Transcribe the entries exactly. Omit the pictures.

Source texts of formatted documents

----

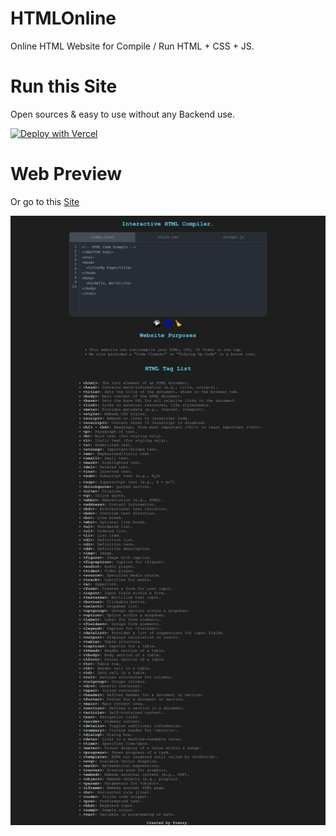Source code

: # HTMLOnline
Online HTML Website for Compile / Run HTML + CSS + JS.

# Run this Site
Open sources & easy to use without any Backend use.

[![Deploy with Vercel](https://vercel.com/button)](https://vercel.com/new/clone?repository-url=https://github.com/FrenzY8/HTMLOnline)

# Web Preview
Or go to this [Site](https://htmlrun.vercel.app)

![Preview](https://raw.githubusercontent.com/FrenzY8/HTMLOnline/refs/heads/main/preview.png)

----

Response area
Source code

: # HTMLOnline
Online HTML Website for Compile / Run HTML + CSS + JS.

# Run this Site
Open sources & easy to use without any Backend use.

[![Deploy with Vercel](https://vercel.com/button)](https://vercel.com/new/clone?repository-url=https://github.com/FrenzY8/HTMLOnline)

# Web Preview
Or go to this [Site](https://htmlrun.vercel.app)

![Preview](https://raw.githubusercontent.com/FrenzY8/HTMLOnline/refs/heads/main/preview.png)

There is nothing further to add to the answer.